For the listing below, print exactly the lines from the line with "- 漏斗矩阵的输出能够直接帮" to the line with "3. **浏览器会查询本地 DNS", both included, and nothing beyond them.
::: INPUT MATERIAL :::
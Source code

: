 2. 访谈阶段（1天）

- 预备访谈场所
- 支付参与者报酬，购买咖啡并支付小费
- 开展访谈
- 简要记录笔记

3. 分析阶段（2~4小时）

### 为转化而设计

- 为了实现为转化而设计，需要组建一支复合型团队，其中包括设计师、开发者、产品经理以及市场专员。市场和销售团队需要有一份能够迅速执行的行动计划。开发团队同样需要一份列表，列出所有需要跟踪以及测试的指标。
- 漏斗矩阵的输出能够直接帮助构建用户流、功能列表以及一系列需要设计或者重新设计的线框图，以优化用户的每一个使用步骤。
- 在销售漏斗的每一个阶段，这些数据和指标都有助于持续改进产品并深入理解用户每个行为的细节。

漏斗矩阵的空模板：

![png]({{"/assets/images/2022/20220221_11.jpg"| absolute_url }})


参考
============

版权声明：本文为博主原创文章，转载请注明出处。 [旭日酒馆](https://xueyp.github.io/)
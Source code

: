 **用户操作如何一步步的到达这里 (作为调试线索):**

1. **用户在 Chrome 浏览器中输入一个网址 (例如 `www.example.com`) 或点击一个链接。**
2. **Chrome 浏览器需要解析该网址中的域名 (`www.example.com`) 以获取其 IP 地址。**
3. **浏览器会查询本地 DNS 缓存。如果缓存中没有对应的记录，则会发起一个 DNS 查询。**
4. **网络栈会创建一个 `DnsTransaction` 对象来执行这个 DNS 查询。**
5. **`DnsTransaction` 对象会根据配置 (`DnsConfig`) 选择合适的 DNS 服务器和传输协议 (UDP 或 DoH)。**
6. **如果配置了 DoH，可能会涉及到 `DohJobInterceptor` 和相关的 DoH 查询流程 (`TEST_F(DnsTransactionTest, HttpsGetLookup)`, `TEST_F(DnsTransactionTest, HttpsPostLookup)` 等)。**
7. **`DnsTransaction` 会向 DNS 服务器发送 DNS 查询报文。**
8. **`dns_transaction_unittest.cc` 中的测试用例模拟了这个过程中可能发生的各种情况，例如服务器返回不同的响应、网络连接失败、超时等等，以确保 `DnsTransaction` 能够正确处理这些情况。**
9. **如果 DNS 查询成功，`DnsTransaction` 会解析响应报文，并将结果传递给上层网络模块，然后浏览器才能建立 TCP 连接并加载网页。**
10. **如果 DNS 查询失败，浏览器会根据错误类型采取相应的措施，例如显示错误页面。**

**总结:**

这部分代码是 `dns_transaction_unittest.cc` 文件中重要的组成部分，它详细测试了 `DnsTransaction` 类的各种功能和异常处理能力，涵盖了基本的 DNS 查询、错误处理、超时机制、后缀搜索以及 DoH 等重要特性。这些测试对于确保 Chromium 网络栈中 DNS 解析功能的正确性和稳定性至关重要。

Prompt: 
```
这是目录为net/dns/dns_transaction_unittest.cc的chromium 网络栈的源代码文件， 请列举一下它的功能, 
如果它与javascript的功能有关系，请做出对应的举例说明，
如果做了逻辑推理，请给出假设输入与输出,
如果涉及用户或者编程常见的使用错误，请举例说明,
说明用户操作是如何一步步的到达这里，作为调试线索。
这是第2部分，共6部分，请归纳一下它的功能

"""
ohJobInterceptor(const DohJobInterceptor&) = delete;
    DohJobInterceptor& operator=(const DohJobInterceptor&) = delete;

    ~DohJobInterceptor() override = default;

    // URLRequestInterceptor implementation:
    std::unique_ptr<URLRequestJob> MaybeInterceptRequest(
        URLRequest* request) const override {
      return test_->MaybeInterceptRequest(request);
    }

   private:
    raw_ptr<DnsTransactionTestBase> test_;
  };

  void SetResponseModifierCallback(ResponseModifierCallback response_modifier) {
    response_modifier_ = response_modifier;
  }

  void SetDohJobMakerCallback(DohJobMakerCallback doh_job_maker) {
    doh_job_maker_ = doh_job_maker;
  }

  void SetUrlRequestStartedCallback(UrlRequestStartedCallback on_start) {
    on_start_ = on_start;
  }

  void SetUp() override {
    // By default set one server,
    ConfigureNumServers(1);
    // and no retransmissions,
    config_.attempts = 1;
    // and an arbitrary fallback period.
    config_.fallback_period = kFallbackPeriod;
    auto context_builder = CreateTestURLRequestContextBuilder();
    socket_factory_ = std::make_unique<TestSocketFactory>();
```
:::
= RESPONSE AREA =
- 漏斗矩阵的输出能够直接帮助构建用户流、功能列表以及一系列需要设计或者重新设计的线框图，以优化用户的每一个使用步骤。
- 在销售漏斗的每一个阶段，这些数据和指标都有助于持续改进产品并深入理解用户每个行为的细节。

漏斗矩阵的空模板：

![png]({{"/assets/images/2022/20220221_11.jpg"| absolute_url }})


参考
============

版权声明：本文为博主原创文章，转载请注明出处。 [旭日酒馆](https://xueyp.github.io/)
Source code

: **用户操作如何一步步的到达这里 (作为调试线索):**

1. **用户在 Chrome 浏览器中输入一个网址 (例如 `www.example.com`) 或点击一个链接。**
2. **Chrome 浏览器需要解析该网址中的域名 (`www.example.com`) 以获取其 IP 地址。**
3. **浏览器会查询本地 DNS 缓存。如果缓存中没有对应的记录，则会发起一个 DNS 查询。**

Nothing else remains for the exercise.